Dans le cadre de la présente recherche, nous espérons que les résultats qui seront obtenus permettront de comprendre dans quelle mesure, parmi les différentes sources d’influence, la

régulation de l’orthodoxie religieuse a un impact sur les conceptions de la sexualité chez des adolescents qui se définissent comme croyants et pratiquants.

De l’avis de Duveen (2001), le sujet intériorise les RS du milieu en construisant ses propres positions identitaires par rapport aux objets. Cette approche est qualifiée de culturaliste par certains auteurs; elle soutient l’idée que les RS préexistent à l’individu et de ce fait, à l’identité. Dans ses recherches sur les RS des catégories de genre, Duveen (1999) met en valeur les relations entre métasystème et systèmes cognitifs; plus précisément, dans ses idées sur la place de l’identité dans la représentation, il avance :

Tout en permettant de maintenir un sentiment permanent d’eux-mêmes et du monde, les identités les projettent dans un univers social marqué par un ensemble complexe de relations entre les groupes. Si l’identification est une forme de positionnement du soi en rapport avec les représentations, il faut aussi tenir compte de la dynamique complexe qui peut être en jeu (p. 130).

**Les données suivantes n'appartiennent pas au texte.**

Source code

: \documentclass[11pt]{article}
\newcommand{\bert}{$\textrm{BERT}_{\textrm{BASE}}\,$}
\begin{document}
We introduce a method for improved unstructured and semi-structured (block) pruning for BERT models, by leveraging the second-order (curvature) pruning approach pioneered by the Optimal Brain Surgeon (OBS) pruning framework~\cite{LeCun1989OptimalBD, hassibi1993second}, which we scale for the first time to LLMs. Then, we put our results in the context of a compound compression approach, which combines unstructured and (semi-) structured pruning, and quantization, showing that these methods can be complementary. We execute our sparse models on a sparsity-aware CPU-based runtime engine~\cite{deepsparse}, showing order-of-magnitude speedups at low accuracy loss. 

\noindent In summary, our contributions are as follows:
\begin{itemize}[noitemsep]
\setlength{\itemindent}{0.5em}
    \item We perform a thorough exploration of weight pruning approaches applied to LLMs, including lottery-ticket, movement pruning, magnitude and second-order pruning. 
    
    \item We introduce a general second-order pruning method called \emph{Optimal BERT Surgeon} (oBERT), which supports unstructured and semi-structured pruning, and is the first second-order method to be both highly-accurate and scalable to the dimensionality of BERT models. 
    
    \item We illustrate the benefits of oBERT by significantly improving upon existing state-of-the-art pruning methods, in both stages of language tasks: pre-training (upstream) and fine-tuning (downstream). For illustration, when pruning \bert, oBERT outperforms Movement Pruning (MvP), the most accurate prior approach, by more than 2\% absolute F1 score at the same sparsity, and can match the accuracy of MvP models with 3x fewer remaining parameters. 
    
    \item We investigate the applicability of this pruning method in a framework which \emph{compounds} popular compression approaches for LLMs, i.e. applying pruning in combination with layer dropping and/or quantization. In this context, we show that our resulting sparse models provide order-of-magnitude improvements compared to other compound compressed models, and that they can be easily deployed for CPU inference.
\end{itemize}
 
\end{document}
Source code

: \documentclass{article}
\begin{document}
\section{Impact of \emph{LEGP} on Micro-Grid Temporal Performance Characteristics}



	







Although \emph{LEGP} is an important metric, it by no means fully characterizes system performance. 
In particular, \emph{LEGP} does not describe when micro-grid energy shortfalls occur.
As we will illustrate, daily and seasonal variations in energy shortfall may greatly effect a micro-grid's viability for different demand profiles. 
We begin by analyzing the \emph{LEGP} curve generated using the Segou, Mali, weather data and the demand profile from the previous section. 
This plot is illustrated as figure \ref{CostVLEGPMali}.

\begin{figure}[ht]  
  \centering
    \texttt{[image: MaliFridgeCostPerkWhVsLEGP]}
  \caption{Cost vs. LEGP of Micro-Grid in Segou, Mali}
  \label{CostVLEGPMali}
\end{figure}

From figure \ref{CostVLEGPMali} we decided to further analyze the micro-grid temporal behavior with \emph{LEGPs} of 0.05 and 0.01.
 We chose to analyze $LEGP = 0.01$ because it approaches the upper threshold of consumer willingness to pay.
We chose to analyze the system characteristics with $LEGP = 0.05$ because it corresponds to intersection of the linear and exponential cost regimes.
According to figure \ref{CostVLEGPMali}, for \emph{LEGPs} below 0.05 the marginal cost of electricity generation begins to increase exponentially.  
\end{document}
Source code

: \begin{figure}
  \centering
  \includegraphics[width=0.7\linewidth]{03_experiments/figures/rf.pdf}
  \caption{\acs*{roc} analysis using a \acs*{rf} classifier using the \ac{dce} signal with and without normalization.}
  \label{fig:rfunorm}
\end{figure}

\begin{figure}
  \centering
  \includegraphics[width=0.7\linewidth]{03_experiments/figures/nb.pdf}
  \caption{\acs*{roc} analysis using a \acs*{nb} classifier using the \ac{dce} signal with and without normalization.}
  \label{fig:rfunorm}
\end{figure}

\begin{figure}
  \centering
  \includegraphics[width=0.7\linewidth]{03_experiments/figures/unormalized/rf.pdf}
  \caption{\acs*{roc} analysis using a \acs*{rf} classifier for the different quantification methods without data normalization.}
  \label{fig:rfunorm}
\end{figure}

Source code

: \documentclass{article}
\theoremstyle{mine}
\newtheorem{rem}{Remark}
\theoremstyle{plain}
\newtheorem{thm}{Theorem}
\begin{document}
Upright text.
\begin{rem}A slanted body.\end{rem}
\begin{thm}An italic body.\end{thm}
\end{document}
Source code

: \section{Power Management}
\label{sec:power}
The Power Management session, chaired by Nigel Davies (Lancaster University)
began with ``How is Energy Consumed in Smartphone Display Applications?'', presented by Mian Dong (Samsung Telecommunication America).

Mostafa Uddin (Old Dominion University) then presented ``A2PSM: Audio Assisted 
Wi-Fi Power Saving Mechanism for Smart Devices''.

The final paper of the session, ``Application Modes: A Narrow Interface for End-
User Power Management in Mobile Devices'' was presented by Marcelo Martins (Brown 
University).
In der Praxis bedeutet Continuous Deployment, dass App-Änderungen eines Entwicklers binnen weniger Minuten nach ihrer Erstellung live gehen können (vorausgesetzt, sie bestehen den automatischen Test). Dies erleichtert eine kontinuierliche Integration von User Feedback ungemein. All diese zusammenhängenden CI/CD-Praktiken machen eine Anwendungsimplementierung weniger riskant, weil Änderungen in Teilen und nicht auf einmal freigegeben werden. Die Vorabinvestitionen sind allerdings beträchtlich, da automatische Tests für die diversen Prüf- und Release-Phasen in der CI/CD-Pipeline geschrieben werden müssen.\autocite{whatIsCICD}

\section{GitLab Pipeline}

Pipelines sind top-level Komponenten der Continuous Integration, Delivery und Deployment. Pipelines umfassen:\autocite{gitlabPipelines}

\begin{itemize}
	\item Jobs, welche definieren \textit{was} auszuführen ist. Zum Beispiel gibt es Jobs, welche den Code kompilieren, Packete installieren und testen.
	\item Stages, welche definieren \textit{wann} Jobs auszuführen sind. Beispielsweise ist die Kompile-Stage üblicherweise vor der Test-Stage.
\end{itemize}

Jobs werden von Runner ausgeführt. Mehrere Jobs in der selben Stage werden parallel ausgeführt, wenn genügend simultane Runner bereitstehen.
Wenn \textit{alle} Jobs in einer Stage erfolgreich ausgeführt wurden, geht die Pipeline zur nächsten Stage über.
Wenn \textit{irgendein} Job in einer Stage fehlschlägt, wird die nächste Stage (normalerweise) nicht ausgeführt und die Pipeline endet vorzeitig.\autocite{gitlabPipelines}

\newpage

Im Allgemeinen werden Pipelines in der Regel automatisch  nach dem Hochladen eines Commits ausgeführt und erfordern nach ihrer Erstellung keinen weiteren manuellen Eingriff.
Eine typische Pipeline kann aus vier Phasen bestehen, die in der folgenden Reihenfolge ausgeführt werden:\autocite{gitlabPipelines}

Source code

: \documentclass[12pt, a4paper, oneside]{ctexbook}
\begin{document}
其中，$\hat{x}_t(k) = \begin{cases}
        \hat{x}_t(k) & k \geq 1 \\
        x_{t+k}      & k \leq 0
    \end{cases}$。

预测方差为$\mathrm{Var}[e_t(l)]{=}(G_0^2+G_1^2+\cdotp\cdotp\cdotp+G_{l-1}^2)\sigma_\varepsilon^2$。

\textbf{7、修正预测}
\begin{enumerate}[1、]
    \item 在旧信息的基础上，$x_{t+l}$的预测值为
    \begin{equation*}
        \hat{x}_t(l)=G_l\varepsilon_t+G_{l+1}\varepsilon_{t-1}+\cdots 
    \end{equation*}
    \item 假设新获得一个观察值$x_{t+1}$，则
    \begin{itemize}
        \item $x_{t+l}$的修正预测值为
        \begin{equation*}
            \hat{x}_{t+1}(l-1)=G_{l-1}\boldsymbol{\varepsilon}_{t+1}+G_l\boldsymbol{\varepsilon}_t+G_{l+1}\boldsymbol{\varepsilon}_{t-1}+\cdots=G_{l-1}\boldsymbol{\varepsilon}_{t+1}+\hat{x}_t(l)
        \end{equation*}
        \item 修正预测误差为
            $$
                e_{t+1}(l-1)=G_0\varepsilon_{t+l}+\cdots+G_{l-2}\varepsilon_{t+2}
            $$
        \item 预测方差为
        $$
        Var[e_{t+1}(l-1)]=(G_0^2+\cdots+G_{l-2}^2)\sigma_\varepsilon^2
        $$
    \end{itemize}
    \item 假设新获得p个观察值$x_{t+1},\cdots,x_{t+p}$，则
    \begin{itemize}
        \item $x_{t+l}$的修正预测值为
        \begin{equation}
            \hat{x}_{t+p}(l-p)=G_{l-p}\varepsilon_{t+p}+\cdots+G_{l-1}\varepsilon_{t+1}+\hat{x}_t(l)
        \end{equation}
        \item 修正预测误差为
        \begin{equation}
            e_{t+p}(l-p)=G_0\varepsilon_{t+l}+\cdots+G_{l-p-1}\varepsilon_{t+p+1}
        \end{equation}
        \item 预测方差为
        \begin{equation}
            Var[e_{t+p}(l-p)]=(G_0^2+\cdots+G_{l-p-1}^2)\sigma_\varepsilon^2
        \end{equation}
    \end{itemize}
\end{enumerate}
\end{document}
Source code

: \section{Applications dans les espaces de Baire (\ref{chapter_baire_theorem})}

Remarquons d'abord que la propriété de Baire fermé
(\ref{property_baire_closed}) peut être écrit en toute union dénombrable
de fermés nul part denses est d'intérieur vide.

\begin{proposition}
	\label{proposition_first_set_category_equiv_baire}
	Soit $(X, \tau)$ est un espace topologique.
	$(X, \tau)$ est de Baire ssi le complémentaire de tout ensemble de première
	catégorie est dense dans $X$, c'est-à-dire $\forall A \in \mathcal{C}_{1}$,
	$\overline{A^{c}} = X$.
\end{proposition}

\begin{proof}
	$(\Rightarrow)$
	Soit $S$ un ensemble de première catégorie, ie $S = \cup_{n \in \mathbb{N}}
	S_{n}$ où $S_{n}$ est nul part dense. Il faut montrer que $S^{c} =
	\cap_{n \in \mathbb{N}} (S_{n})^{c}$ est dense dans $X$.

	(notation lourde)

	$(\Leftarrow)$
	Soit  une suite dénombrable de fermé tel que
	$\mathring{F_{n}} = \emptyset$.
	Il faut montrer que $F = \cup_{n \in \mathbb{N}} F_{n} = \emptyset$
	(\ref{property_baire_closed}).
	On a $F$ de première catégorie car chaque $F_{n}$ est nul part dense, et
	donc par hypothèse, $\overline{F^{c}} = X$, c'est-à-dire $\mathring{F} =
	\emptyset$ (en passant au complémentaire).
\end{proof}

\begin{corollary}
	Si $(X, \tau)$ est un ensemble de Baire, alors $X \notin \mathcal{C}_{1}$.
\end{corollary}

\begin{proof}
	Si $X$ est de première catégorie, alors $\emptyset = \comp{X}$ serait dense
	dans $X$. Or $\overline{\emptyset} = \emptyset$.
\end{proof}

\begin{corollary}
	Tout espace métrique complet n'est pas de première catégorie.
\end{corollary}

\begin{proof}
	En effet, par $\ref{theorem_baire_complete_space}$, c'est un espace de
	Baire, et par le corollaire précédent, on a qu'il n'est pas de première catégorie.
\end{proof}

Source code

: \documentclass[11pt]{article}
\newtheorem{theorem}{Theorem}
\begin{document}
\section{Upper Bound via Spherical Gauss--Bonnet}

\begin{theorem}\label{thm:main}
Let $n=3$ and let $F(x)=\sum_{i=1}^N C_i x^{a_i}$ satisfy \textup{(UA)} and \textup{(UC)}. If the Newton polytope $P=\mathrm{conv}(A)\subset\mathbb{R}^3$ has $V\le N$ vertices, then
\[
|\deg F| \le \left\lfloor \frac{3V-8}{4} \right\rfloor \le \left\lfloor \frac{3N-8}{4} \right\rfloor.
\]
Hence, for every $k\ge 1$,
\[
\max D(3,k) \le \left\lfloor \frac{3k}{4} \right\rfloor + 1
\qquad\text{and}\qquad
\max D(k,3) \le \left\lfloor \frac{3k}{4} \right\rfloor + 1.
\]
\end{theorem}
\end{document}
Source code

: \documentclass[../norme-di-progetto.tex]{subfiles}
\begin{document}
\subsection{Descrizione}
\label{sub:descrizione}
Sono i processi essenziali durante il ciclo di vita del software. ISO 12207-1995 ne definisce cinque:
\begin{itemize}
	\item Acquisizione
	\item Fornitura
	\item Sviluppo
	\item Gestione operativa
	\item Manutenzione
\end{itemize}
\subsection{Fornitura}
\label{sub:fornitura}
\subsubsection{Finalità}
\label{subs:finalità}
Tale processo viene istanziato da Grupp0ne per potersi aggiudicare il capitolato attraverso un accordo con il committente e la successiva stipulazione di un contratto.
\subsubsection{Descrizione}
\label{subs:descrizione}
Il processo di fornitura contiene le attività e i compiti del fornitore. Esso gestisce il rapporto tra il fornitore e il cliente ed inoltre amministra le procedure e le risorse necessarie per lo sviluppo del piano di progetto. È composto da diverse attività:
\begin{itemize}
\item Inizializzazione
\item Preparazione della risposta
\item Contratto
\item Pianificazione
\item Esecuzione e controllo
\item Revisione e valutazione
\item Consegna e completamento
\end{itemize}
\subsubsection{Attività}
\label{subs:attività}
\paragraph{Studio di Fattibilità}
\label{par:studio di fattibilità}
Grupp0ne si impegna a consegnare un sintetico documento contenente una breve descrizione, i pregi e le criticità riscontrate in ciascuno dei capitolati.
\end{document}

Selon Doise (1989), les RS des enfants dépendent de la situation éducative et des sous- groupes auxquels ils appartiennent; selon lui, les schèmes organisateurs qui structurent les organisations cognitives des individus proviennent de la culture. Garnier (1999) fait remarquer que l’analyse de la formation des RS offre, au cours de sa genèse, l’opportunité de cerner le rapport entre les systèmes cognitifs et le métasystème et le rapport entre l’individuel et le social. La formation ou la transformation des RS, comme nous l’avons vu plus haut, est susceptible d’être une source de débats et d’enjeux où l’identité tient une place centrale (Deschamps et Moliner, 2008).

De tout ceci, il ressort qu’il est nécessaire de bien comprendre la relation qui existe entre l’identité et les RS afin de clarifier la position à adopter dans la présente recherche.